Play 3 Results
On Sunday midday, June 22, 2025, in the Delaware Play 3 draw, 979 resurfaced after a -day absence in the Delaware record. The length stands out as a low-frequency event on its own.
Winning numbers for 2 draws on June 22, 2025 in Delaware.
Draw times: Day, Evening.
Our take on the Play 3 results
June 22, 2025Play 3 report — Sunday midday, June 22, 2025: 979 shows a notable pattern
On Sunday midday, June 22, 2025, in the Delaware Play 3 draw, 979 resurfaced after a -day absence in the Delaware record. The length stands out as a low-frequency event on its own.
Overview
On Sunday midday, June 22, 2025, in the Delaware Play 3 draw, 979 resurfaced after a -day absence in the Delaware record. The length stands out as a low-frequency event on its own.

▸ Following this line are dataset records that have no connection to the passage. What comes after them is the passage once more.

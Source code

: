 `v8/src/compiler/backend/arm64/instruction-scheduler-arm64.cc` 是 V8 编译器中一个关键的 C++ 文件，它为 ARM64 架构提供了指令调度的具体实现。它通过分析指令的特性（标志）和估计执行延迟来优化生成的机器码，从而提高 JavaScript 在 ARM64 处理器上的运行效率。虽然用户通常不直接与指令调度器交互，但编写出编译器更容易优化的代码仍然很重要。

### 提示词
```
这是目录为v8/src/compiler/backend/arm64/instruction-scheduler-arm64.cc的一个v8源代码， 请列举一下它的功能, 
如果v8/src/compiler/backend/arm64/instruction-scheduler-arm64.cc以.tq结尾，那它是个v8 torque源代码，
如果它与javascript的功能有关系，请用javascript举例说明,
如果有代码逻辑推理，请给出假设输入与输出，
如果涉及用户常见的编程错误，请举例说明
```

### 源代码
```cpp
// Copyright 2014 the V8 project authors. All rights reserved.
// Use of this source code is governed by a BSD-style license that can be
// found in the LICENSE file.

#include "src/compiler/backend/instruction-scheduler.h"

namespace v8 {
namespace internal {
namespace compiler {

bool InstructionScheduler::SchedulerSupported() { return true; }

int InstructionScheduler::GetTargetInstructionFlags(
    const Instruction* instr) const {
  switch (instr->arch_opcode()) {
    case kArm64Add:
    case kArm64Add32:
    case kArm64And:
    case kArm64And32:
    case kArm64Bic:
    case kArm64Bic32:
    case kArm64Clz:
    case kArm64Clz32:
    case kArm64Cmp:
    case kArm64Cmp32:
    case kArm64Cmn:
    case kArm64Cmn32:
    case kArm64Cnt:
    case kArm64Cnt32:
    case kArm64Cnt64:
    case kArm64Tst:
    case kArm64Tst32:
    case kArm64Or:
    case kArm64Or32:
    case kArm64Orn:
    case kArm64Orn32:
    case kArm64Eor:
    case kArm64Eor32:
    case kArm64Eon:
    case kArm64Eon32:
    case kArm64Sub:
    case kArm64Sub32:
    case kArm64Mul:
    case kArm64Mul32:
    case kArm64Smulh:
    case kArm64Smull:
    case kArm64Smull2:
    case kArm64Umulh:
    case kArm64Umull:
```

A Subtle Pattern in the Digits
There was also a digit echo: 7 appeared in 979 before returning in 127. Single repeats are common and non-directional. Overlap rates become meaningful only over time.
Combo Profile
Beyond the drought, the digits show a clean structure: 2 distinct digits with a repeated digit, spanning 7 to 9 (tight spread).
Why Droughts Matter
A long drought is descriptive rather than predictive. It records variance across time and helps analysts evaluate whether outcomes are tracking within expected frequency bands or drifting into the tails of the distribution.
Data Notes
The approach: this analysis summarizes observed outcomes for Sunday midday, June 22, 2025 and compares them to historical cadence. The focus is documentation over prediction.
From Stepzero
At its core: these reports are intended to maintain continuity across the record for analysts and long-run tracking. The goal is clarity and stability.
Additional Context
Long-horizon tracking is the only reliable way to separate short-term noise from persistent drift. By logging each outcome against its expected cadence, the system builds a distribution profile that becomes more stable as the sample grows.
Adding to the Long-Term Record
The return of 979 expands the archive by one more data point. It is the accumulation of these entries, not a single draw, that defines the reliability of long-horizon analysis.